The only way to reach any of the five islands is by ferry. Three round trips are made every day from Incheon Harbor to Baengnyeongdo, with stops at Socheongdo and Daechongdo. Baengnyeondo is about 200 kilometers (about 124.27 mi) by boat from Incheon, making it the farthest island in the archipelago. A one-way trip takes about four hours. Baengnyongdo is only 16 kilometers (about 9.94 mi) from Cape Changsan in North Korea, and Yeonpyeondo is only 10 kilometers (about 6.21 mi) from the North Korean port of Pupori, making the islands much closer to North Korea.

== North Korea and the Five West Sea Islands ==

=== The Northern Limit Line ===
The Northern Limit Line (NLL) was established by the United Nations Command (UNC) on August 30, 1953, following the end of the Korean War. The line stood unopposed until 1973, when North Korean representatives made a claim of 12 nautical miles for their territorial waters, placing the Five West Sea Islands in North Korean territory. North Korea continued to object to the NLL, and declared its own maritime border in 1999, called the "West Sea Maritime Military Demarcation Line," which just barely excludes the islands.

=== Military clashes ===
The islands are in the middle of the maritime border between North and South Korea. Many of the major military clashes since the Korean War have occurred around these islands. On February 15, 1974, the North Korean navy sank a South Korean fishing boat, killing 13 people and capturing the lone survivor. During the same incident, they also captured another fishing boat with a crew of 14 people. On March 26, 2010, A South Korean navy ship sank near Baengnyeondo, killing 46 crew members. An international investigation blamed a North Korean torpedo for sinking the ship. On November 23, 2010, North Korea fired around 170 artillery shells and rockets at Yeonpyeongdo, killing four South Koreans and wounding 19 others. North Korea accused South Korea of firing artillery shells into its territorial waters while conducting military exercises. This was the first deliberate attack by North Korean on South Korean civilians since the Korean War. Because of this, there are approximately 40 civilian bomb shelters on the islands.

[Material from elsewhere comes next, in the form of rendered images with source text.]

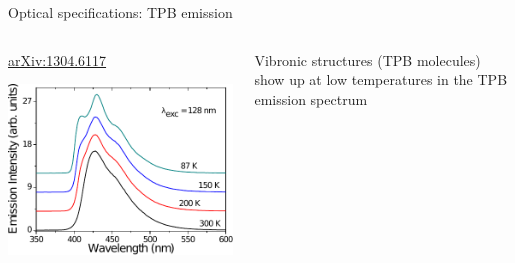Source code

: \documentclass[10pt,aspectratio=169]{beamer}
\newcommand{\arxiv}[1]{\href{https://arxiv.org/abs/#1}{\smaller\ttfamily arXiv:#1}}
\begin{document}
\begin{frame}{Optical specifications: TPB emission}
  \begin{columns}
    \begin{column}{0.5\textwidth}
      \begin{center}
        \arxiv{1304.6117}
      \end{center}
      \includegraphics[width=\columnwidth]{tpb-emission-paper.pdf}
    \end{column}
    \begin{column}{0.5\textwidth}\setlength{\parskip}{12pt}%
      Vibronic structures (TPB molecules) show up at low temperatures in the
      TPB emission spectrum
    \end{column}
  \end{columns}
\end{frame}
\end{document}
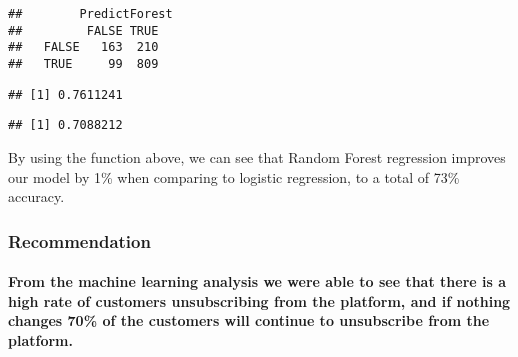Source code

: \documentclass[]{article}
\newenvironment{Shaded}{\begin{snugshade}}{\end{snugshade}}
\newcommand{\DecValTok}[1]{\textcolor[rgb]{0.00,0.00,0.81}{#1}}
\newcommand{\CommentTok}[1]{\textcolor[rgb]{0.56,0.35,0.01}{\textit{#1}}}
\newcommand{\OperatorTok}[1]{\textcolor[rgb]{0.81,0.36,0.00}{\textbf{#1}}}
\newcommand{\NormalTok}[1]{#1}
\let\oldparagraph\paragraph
\renewcommand{\paragraph}[1]{\oldparagraph{#1}\mbox{}}
\begin{document}
\begin{verbatim}
##        PredictForest
##         FALSE TRUE
##   FALSE   163  210
##   TRUE     99  809
\end{verbatim}

\begin{Shaded}
\end{Shaded}

\begin{verbatim}
## [1] 0.7611241
\end{verbatim}

\begin{Shaded}
\end{Shaded}

\begin{verbatim}
## [1] 0.7088212
\end{verbatim}

By using the function above, we can see that Random Forest regression
improves our model by 1\% when comparing to logistic regression, to a
total of 73\% accuracy.

\subsubsection{Recommendation}\label{recommendation}

\paragraph{From the machine learning analysis we were able to see that
there is a high rate of customers unsubscribing from the platform, and
if nothing changes 70\% of the customers will continue to unsubscribe
from the
platform.}\label{from-the-machine-learning-analysis-we-were-able-to-see-that-there-is-a-high-rate-of-customers-unsubscribing-from-the-platform-and-if-nothing-changes-70-of-the-customers-will-continue-to-unsubscribe-from-the-platform.}
\end{document}
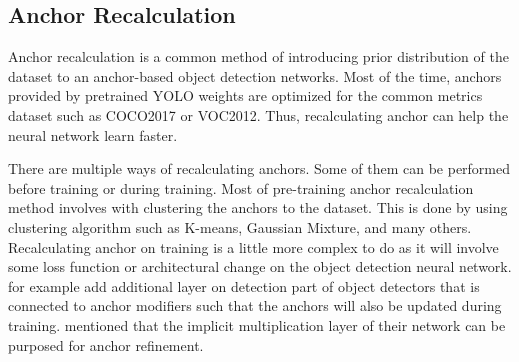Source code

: 

  \subsection{Anchor Recalculation}
  \label{section:anchor_recalc_study}
  Anchor recalculation is a common method of introducing prior distribution of the dataset to an anchor-based object
  detection networks. Most of the time, anchors provided by pretrained YOLO weights are optimized for the common metrics
  dataset such as COCO2017 or VOC2012. Thus, recalculating anchor can help the neural network learn faster.

  There are multiple ways of recalculating anchors. Some of them can be performed before training or during training.
  Most of pre-training anchor recalculation method involves with clustering the anchors to the dataset. This is done by
  using clustering algorithm such as K-means, Gaussian Mixture, and many others. Recalculating anchor on training is 
  a little more complex to do as it will involve some loss function or architectural change on the object detection neural network.
  \textcite{anchoropt} for example add additional layer on detection part of object detectors that is connected to anchor modifiers such that
  the anchors will also be updated during training. \textcite{yolor} mentioned that the implicit multiplication layer of their network
  can be purposed for anchor refinement.

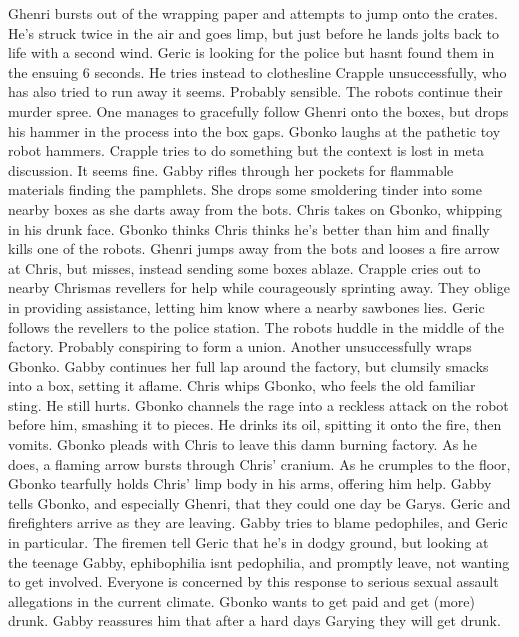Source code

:Ghenri bursts out of the wrapping paper and attempts to jump onto the crates. He’s struck twice in the air and goes limp, but just before he lands jolts back to life with a second wind.\medskip
Geric is looking for the police but hasnt found them in the ensuing 6 seconds. He tries instead to clothesline Crapple unsuccessfully, who has also tried to run away it seems. Probably sensible.\medskip
The robots continue their murder spree. One manages to gracefully follow Ghenri onto the boxes, but drops his hammer in the process into the box gaps. Gbonko laughs at the pathetic toy robot hammers.\medskip
Crapple tries to do something but the context is lost in meta discussion. It seems fine.\medskip
Gabby rifles through her pockets for flammable materials finding the pamphlets. She drops some smoldering tinder into some nearby boxes as she darts away from the bots.\medskip
Chris takes on Gbonko, whipping in his drunk face.\medskip
Gbonko thinks Chris thinks he’s better than him and finally kills one of the robots.\medskip
Ghenri jumps away from the bots and looses a fire arrow at Chris, but misses, instead sending some boxes ablaze.\medskip
Crapple cries out to nearby Chrismas revellers for help while courageously sprinting away. They oblige in providing assistance, letting him know where a nearby sawbones lies.\medskip
Geric follows the revellers to the police station.\medskip
The robots huddle in the middle of the factory. Probably conspiring to form a union. Another unsuccessfully wraps Gbonko.\medskip
Gabby continues her full lap around the factory, but clumsily smacks into a box, setting it aflame.\medskip
Chris whips Gbonko, who feels the old familiar sting. He still hurts.\medskip
Gbonko channels the rage into a reckless attack on the robot before him, smashing it to pieces. He drinks its oil, spitting it onto the fire, then vomits.\medskip
Gbonko pleads with Chris to leave this damn burning factory. As he does, a flaming arrow bursts through Chris’ cranium. As he crumples to the floor, Gbonko tearfully holds Chris’ limp body in his arms, offering him help.\medskip
Gabby tells Gbonko, and especially Ghenri, that they could one day be Garys.\medskip
Geric and firefighters arrive as they are leaving. Gabby tries to blame pedophiles, and Geric in particular. The firemen tell Geric that he’s in dodgy ground, but looking at the teenage Gabby, ephibophilia isnt pedophilia, and promptly leave, not wanting to get involved. Everyone is concerned by this response to serious sexual assault allegations in the current climate.\medskip
Gbonko wants to get paid and get (more) drunk. Gabby reassures him that after a hard days Garying they will get drunk.\medskip
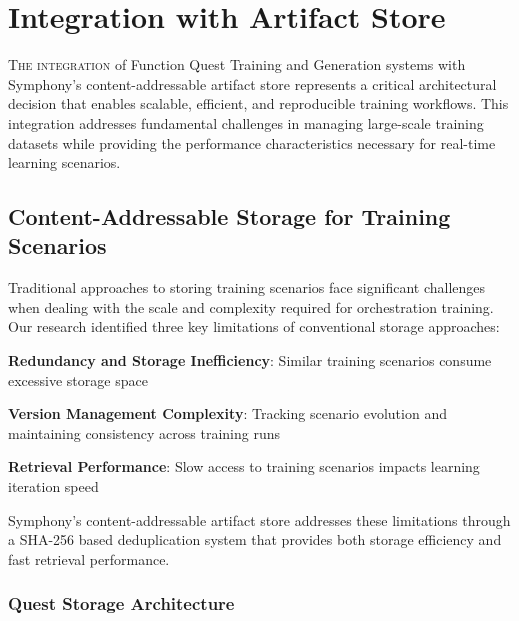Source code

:
\section*{Integration with Artifact Store}

\lettrine{T}{he integration} of Function Quest Training and Generation systems with Symphony's content-addressable artifact store represents a critical architectural decision that enables scalable, efficient, and reproducible training workflows. This integration addresses fundamental challenges in managing large-scale training datasets while providing the performance characteristics necessary for real-time learning scenarios.

\subsection*{Content-Addressable Storage for Training Scenarios}

Traditional approaches to storing training scenarios face significant challenges when dealing with the scale and complexity required for orchestration training. Our research identified three key limitations of conventional storage approaches:

\begin{expandedlist}
    \item \textbf{Redundancy and Storage Inefficiency}: Similar training scenarios consume excessive storage space
    \item \textbf{Version Management Complexity}: Tracking scenario evolution and maintaining consistency across training runs
    \item \textbf{Retrieval Performance}: Slow access to training scenarios impacts learning iteration speed
\end{expandedlist}

Symphony's content-addressable artifact store addresses these limitations through a SHA-256 based deduplication system that provides both storage efficiency and fast retrieval performance.

\subsubsection*{Quest Storage Architecture}

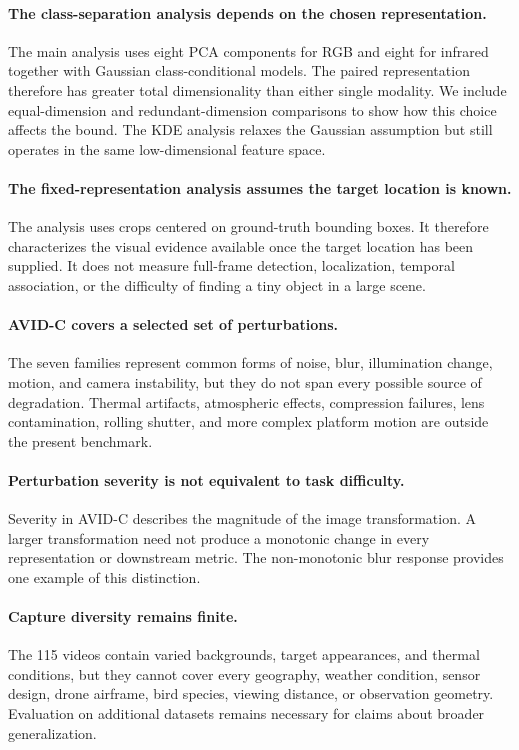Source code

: \documentclass[10pt]{article}
\newcommand{\corrupt}{\textsc{AVID-C}}
\begin{document}
\paragraph{The class-separation analysis depends on the chosen representation.}
The main analysis uses eight PCA components for RGB and eight for infrared together with Gaussian class-conditional models. The paired representation therefore has greater total dimensionality than either single modality. We include equal-dimension and redundant-dimension comparisons to show how this choice affects the bound. The KDE analysis relaxes the Gaussian assumption but still operates in the same low-dimensional feature space.

\paragraph{The fixed-representation analysis assumes the target location is known.}
The analysis uses crops centered on ground-truth bounding boxes. It therefore characterizes the visual evidence available once the target location has been supplied. It does not measure full-frame detection, localization, temporal association, or the difficulty of finding a tiny object in a large scene.

\paragraph{\corrupt{} covers a selected set of perturbations.}
The seven families represent common forms of noise, blur, illumination change, motion, and camera instability, but they do not span every possible source of degradation. Thermal artifacts, atmospheric effects, compression failures, lens contamination, rolling shutter, and more complex platform motion are outside the present benchmark.

\paragraph{Perturbation severity is not equivalent to task difficulty.}
Severity in \corrupt{} describes the magnitude of the image transformation. A larger transformation need not produce a monotonic change in every representation or downstream metric. The non-monotonic blur response provides one example of this distinction.

\paragraph{Capture diversity remains finite.}
The 115 videos contain varied backgrounds, target appearances, and thermal conditions, but they cannot cover every geography, weather condition, sensor design, drone airframe, bird species, viewing distance, or observation geometry. Evaluation on additional datasets remains necessary for claims about broader generalization.
\end{document}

The islands are considered a nuisance for North Korea, as the southernmost military outpost of North Korea, Haeju, can be seen with the naked eye from Yeonpyeongdo, and the movement of North Korean ships can easily be tracked from the islands. Despite the military conflicts, the North and South have achieved better relations over the islands in recent years. The 2018 Panmunjom Declaration for Peace, Prosperity and Reunification, adopted by the leaders of North and South Korea, expanded permissible fishing areas and allowed nighttime fishing around the islands for the first time in 55 years.

== Religion ==
There are a curious number of churches and cathedrals on the Five Islands of the West Sea. Baengneyongdo alone has 13 churches for a population of approximately 5,700. Approximately 75% of the population are religious, compared to only 64% of mainland South Korea. Baengneyongdo was also part of the West Sea missionary route created by the first Catholic priest from Korea, Kim Taegon.